Willard Van Orman Quine Belief Empiricism Epistemology Experience Future Gods Homer Homeric Gods Physical Objects Physicist Science

After Homer and Dante, is a whole century of creating worth one Shakespeare?

~ Dejan Stojanovic

Dejan Stojanovic After Books Century Creating Dante Dejan Stojanovic Homer Literature Literature Quotes Philosophy Poetry Poetry Quotes Poets Quotes Shakespeare The Sun Watches The Sun Value Wisdom

And empty words are evil.

~ Homer

Homer Emotions Empty Evil Feelings Homer Humor Inspiration Love Romance Sadness Words

but sing no more this bitter tale that wears my heart away

~ Homer

Homer Heart Homer Love Odyssey Sadness

Fate is the same for the man who holds back, the same if he fights hard.We are all held in a single honour, the brave with the weaklings.A man dies still if he has done nothing, as one who has done much.

~ Richmond Lattimore

Richmond Lattimore Death Fate Homer Iliad Life Philosophy

Warriors with developed senses of honour and hair-trigger tempers sensitive to the slightest insult make dangerous enemies but they also make uncertain allies. Indeed, Aristotle claims that ‘our anger is more aroused against associates and friends we think have insulted us than against strangers’. This is the dilemma at the heart of heroic values. It is, again, one reason that Homer invites the goddess to sing about anger, one reason that she sings a song in which that anger is first directed against friends and then against enemies.

~ C. D. C. Reeve

C. D. C. Reeve Anger Homer Values

Never on me let such wrath lay hold, as the wrath you cherish, you whose valor causes harm!

~ Augustus Taber Murray

Augustus Taber Murray Homer Patroclus Valor Violence War Wrath

Plato utterly condemns the poets for publishing trivial, false and indeed wicked stories about the gods, such as that they fight with each other, or are overcome by emotions like grief, anger, mirth.
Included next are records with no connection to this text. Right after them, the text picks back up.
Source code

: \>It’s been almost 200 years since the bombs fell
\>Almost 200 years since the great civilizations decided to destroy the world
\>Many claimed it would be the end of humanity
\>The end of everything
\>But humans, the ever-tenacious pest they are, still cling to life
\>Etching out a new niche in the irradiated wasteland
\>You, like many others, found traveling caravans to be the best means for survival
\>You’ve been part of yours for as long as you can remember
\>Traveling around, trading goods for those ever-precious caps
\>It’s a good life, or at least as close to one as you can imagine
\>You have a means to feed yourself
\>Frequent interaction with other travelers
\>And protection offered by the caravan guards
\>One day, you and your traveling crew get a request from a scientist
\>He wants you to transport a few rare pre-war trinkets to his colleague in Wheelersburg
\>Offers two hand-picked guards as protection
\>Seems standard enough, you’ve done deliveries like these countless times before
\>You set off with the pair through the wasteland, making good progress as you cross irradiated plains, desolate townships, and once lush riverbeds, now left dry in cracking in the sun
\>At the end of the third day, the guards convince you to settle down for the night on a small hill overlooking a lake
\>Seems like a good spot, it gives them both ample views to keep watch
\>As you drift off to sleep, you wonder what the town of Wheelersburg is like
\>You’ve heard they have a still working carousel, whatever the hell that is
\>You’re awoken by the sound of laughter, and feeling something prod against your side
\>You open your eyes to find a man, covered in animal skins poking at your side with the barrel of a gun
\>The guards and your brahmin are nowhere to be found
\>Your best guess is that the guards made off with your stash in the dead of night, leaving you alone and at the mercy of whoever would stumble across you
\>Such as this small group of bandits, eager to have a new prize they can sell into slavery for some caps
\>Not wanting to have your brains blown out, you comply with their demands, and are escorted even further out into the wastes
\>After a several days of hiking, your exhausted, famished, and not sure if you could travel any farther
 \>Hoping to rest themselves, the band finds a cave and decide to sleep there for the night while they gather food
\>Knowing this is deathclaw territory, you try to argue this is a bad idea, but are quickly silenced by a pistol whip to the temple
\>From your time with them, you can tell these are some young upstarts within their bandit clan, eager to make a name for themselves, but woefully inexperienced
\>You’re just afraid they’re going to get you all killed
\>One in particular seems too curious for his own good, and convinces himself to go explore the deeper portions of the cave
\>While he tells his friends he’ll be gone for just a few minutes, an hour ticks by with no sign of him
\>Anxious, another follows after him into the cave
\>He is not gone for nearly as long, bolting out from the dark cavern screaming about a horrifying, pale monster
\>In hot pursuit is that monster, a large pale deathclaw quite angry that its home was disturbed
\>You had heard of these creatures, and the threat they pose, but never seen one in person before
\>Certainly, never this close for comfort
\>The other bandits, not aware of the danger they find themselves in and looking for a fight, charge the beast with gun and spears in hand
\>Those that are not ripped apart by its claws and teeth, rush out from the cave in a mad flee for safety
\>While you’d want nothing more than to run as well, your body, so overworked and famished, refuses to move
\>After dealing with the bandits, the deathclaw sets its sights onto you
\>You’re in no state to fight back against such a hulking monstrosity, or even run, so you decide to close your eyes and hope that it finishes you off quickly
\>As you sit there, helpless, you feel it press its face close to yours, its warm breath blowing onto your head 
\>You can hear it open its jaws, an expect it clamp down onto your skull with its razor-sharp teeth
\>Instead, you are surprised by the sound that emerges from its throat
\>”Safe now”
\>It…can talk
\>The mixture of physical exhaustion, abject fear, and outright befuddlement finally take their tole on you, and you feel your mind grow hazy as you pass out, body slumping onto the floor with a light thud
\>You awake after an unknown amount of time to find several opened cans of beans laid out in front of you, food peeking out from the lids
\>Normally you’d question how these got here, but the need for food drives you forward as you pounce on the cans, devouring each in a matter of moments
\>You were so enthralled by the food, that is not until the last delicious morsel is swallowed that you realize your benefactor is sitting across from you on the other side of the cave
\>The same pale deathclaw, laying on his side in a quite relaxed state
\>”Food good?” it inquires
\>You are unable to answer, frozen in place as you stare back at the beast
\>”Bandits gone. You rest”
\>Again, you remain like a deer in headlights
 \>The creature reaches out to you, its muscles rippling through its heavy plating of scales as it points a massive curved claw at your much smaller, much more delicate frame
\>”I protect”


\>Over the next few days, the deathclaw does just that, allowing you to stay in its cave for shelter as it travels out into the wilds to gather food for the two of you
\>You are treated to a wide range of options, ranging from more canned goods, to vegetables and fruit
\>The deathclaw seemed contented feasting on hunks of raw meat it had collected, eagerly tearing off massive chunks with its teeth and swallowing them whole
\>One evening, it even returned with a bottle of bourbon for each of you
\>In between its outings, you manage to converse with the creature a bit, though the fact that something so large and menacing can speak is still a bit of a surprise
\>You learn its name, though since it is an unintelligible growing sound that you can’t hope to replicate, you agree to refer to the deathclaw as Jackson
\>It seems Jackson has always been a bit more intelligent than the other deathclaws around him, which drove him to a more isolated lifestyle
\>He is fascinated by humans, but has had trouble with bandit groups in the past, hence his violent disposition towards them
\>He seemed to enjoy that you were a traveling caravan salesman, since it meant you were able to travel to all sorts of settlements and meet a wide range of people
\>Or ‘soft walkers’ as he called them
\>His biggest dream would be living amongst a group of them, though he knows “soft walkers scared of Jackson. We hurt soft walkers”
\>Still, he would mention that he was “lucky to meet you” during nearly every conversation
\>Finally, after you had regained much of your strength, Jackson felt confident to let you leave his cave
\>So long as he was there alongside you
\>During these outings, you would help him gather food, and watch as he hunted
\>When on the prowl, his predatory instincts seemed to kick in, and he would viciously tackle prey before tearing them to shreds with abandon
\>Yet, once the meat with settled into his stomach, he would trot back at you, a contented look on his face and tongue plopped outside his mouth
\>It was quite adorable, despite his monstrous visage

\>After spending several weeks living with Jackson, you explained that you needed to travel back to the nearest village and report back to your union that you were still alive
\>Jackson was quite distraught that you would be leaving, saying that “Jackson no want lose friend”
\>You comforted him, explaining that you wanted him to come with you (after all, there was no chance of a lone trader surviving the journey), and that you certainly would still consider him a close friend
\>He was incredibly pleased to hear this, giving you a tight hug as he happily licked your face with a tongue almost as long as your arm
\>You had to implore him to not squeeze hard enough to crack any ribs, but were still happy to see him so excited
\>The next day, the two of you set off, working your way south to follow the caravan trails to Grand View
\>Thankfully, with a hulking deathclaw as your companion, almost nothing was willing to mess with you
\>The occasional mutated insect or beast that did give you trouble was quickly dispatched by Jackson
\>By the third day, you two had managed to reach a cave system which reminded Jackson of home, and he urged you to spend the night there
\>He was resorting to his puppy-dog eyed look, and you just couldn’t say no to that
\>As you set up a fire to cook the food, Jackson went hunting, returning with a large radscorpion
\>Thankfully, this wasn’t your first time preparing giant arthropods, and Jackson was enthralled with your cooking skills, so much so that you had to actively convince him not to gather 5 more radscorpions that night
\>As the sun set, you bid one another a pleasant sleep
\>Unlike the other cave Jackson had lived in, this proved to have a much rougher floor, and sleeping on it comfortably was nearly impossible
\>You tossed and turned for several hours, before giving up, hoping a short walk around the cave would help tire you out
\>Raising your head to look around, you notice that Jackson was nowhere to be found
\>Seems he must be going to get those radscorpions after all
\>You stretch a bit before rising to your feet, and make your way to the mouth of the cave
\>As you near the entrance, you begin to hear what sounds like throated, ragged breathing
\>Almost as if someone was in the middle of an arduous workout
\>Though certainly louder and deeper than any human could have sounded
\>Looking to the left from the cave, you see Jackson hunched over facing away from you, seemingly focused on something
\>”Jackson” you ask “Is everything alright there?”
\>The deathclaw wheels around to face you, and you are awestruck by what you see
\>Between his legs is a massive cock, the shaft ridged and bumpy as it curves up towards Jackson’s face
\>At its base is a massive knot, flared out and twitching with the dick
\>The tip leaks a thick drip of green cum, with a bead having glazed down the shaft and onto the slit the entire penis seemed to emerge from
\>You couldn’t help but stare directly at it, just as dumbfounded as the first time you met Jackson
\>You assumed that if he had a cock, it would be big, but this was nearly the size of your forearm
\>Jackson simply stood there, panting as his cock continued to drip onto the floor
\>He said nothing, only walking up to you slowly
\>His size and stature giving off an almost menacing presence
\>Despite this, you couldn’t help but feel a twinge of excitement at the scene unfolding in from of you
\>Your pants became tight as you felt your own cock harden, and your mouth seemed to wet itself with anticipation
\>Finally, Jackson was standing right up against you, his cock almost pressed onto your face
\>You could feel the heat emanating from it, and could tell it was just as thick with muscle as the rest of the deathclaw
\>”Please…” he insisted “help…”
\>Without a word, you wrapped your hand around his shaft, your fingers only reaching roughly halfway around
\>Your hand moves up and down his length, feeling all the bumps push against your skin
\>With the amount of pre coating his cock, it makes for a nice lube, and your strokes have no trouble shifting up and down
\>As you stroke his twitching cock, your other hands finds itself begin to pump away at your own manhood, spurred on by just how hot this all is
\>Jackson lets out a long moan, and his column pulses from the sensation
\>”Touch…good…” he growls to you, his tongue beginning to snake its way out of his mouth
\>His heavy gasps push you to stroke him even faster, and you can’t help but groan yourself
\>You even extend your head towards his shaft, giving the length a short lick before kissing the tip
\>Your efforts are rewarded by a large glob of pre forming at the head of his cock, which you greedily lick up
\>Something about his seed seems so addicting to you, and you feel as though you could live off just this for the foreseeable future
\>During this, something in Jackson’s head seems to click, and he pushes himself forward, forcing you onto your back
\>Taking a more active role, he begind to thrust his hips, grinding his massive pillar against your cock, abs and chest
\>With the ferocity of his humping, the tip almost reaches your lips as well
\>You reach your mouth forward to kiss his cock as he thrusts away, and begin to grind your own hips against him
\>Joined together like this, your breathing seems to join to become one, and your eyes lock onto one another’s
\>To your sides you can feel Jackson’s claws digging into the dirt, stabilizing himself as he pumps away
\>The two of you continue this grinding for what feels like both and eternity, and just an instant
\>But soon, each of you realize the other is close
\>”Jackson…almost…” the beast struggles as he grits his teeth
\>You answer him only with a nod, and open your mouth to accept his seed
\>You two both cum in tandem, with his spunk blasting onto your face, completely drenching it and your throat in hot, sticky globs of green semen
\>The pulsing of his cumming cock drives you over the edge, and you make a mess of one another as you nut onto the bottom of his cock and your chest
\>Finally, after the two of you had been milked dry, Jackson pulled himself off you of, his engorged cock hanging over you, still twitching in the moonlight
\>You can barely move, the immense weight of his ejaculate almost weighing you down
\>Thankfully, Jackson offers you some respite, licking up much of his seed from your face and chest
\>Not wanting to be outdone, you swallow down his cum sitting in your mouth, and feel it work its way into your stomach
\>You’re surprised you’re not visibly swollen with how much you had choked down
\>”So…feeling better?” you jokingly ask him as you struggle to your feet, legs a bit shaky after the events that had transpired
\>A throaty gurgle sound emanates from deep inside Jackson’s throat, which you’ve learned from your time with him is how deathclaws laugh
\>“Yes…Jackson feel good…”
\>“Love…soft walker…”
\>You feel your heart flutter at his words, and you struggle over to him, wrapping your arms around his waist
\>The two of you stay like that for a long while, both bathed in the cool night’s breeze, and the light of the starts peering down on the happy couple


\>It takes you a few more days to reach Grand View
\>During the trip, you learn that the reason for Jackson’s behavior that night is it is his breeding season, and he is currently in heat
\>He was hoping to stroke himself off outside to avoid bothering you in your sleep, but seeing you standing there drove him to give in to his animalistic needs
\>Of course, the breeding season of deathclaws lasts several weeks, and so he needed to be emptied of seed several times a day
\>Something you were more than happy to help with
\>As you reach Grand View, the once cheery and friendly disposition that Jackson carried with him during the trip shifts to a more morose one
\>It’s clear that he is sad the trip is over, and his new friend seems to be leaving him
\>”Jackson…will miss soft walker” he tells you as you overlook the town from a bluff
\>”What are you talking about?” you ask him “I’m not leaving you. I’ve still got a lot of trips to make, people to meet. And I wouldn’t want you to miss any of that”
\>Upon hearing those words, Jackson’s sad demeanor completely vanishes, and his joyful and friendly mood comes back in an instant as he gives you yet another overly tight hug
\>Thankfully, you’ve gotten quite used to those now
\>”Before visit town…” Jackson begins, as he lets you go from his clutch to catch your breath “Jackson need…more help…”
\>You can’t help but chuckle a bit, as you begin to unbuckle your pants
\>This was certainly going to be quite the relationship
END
Reluctantly, he will not allow Homer in his Republic, and he is very angry with the tragic poets for spreading unworthy ideas of the Deity.It may well be that there were inferior tragic poets who deserved Plato's strictures, but so far as concerns the tragic poets whom we know, Plato's attack is absurd. It is the attack of a severely intellectual philosopher who was also more of a poet than most poets have contrived to be; one who invented some of the profoundest and most beautiful of Greek myths. 'There is a long-standing quarrel', says Plato, 'between philosophy and poetry.' So there was, on the part of the philosophers, and most of all in Plato's own soul.

~ H.d.f. Kitto

H.d.f. Kitto Gorgias Homer Philosophy Plato Poetry The Critic As Artist Theology

Question me now about all other matters, but do not ask who I am, for fear you may increase in my heart it's burden of sorrow as I think back; I am very full of grief, and I should not sit in the house of somebody else with my lamentation and wailing. It is not good to go on mourning forever.

~ Homer

Homer Homer Mourning Sorrow The Odyssey

Why don't those stupid idiots let me in their crappy club for jerks?

~ Homer Simpson

Homer Simpson Comedy Homer Homer Simpson Homer Simpson Quotes Jerks Simpsons

There are five dangerous faults which may affect a general:(1) Recklessness, which leads to destruction;(2) cowardice, which leads to capture;(3) a hasty temper, which can be provoked by insults;(4) a delicacy of honor which is sensitive to shame;(5) over-solicitude for his men, which exposes him to worry and trouble.

~ Sun Tzu

Sun Tzu Capture Cowardice Danger Destruction Fault General Homer Lead Reckless Shame Temper Trouble War Worry

Honour to Agamemnon is a thing / That he can pick, pick up, put back, pick up again, / A somesuch you might find beneath your bed.

~ Christopher Logue

Christopher Logue Agamemnon Homer Honor Iliad

I also became a poet, and for one year lived in a Paradise of my own creation; I imagined that I also might obtain a niche in the temple where the names of Homer and Shakespeare are consecrated.

~ Mary Wollstonecraft Shelley

Mary Wollstonecraft Shelley Homer Poet Shakespeare

Almost nothing is known about Homer, which explains why so much has been written about him.